[Source texts of formatted documents]
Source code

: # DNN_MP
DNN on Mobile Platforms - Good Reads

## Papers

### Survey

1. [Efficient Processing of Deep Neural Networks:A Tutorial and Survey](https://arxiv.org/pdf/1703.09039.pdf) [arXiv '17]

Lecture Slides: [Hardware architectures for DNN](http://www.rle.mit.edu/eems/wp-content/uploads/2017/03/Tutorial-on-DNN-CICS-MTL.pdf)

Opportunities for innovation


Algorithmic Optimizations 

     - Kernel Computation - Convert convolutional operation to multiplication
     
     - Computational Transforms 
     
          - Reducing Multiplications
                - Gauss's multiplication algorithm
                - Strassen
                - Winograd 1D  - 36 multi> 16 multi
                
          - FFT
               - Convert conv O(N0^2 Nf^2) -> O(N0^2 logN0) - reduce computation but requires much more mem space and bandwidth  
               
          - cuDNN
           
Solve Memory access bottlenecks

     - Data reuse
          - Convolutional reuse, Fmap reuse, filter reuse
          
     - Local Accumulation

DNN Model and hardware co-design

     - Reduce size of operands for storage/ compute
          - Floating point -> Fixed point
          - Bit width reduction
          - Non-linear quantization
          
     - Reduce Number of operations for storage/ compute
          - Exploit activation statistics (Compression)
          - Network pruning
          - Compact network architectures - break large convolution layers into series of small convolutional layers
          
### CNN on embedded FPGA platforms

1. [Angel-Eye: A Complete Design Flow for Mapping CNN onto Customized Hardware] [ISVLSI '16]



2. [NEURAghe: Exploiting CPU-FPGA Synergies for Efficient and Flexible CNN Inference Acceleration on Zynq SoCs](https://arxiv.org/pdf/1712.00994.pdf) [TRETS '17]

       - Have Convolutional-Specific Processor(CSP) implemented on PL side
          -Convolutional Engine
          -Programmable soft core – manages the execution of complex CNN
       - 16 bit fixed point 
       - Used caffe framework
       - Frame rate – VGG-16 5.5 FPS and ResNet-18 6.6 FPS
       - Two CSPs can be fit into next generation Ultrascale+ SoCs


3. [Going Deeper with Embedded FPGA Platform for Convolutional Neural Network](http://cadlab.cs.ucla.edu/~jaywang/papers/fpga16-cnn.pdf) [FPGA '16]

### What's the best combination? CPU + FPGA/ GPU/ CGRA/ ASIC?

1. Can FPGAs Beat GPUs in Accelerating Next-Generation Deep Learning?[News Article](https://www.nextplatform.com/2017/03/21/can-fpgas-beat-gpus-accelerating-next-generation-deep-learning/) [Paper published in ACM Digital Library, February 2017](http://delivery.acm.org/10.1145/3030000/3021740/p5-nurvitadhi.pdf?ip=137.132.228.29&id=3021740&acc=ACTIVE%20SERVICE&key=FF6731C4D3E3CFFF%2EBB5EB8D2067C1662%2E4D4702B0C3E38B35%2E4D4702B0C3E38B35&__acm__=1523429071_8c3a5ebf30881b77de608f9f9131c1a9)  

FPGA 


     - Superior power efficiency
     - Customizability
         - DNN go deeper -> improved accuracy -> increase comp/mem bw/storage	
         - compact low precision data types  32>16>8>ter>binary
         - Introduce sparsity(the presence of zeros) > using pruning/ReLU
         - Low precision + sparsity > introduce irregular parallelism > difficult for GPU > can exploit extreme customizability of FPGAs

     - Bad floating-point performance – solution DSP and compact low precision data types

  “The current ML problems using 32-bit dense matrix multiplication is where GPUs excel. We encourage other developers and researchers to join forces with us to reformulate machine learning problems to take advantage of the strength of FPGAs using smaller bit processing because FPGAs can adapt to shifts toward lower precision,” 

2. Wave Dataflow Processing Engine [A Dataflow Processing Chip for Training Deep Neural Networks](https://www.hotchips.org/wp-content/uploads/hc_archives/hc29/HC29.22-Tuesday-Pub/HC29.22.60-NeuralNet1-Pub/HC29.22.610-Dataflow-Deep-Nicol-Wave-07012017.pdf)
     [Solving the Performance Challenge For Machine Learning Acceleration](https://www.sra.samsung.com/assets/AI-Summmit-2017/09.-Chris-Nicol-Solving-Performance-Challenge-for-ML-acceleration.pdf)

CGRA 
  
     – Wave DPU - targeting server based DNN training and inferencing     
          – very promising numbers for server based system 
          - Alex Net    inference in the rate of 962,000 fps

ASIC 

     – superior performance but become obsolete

### [Exercise prompt]
Out of the entries above, write out only the lines between the line holding "- 16 bit fixed point" and the line holding "- Low precision", inclusive, each exactly as given.

### [Answer to the exercise]
       - 16 bit fixed point 
       - Used caffe framework
       - Frame rate – VGG-16 5.5 FPS and ResNet-18 6.6 FPS
       - Two CSPs can be fit into next generation Ultrascale+ SoCs


3. [Going Deeper with Embedded FPGA Platform for Convolutional Neural Network](http://cadlab.cs.ucla.edu/~jaywang/papers/fpga16-cnn.pdf) [FPGA '16]

### What's the best combination? CPU + FPGA/ GPU/ CGRA/ ASIC?

1. Can FPGAs Beat GPUs in Accelerating Next-Generation Deep Learning?[News Article](https://www.nextplatform.com/2017/03/21/can-fpgas-beat-gpus-accelerating-next-generation-deep-learning/) [Paper published in ACM Digital Library, February 2017](http://delivery.acm.org/10.1145/3030000/3021740/p5-nurvitadhi.pdf?ip=137.132.228.29&id=3021740&acc=ACTIVE%20SERVICE&key=FF6731C4D3E3CFFF%2EBB5EB8D2067C1662%2E4D4702B0C3E38B35%2E4D4702B0C3E38B35&__acm__=1523429071_8c3a5ebf30881b77de608f9f9131c1a9)  

FPGA 


     - Superior power efficiency
     - Customizability
         - DNN go deeper -> improved accuracy -> increase comp/mem bw/storage	
         - compact low precision data types  32>16>8>ter>binary
         - Introduce sparsity(the presence of zeros) > using pruning/ReLU
         - Low precision + sparsity > introduce irregular parallelism > difficult for GPU > can exploit extreme customizability of FPGAs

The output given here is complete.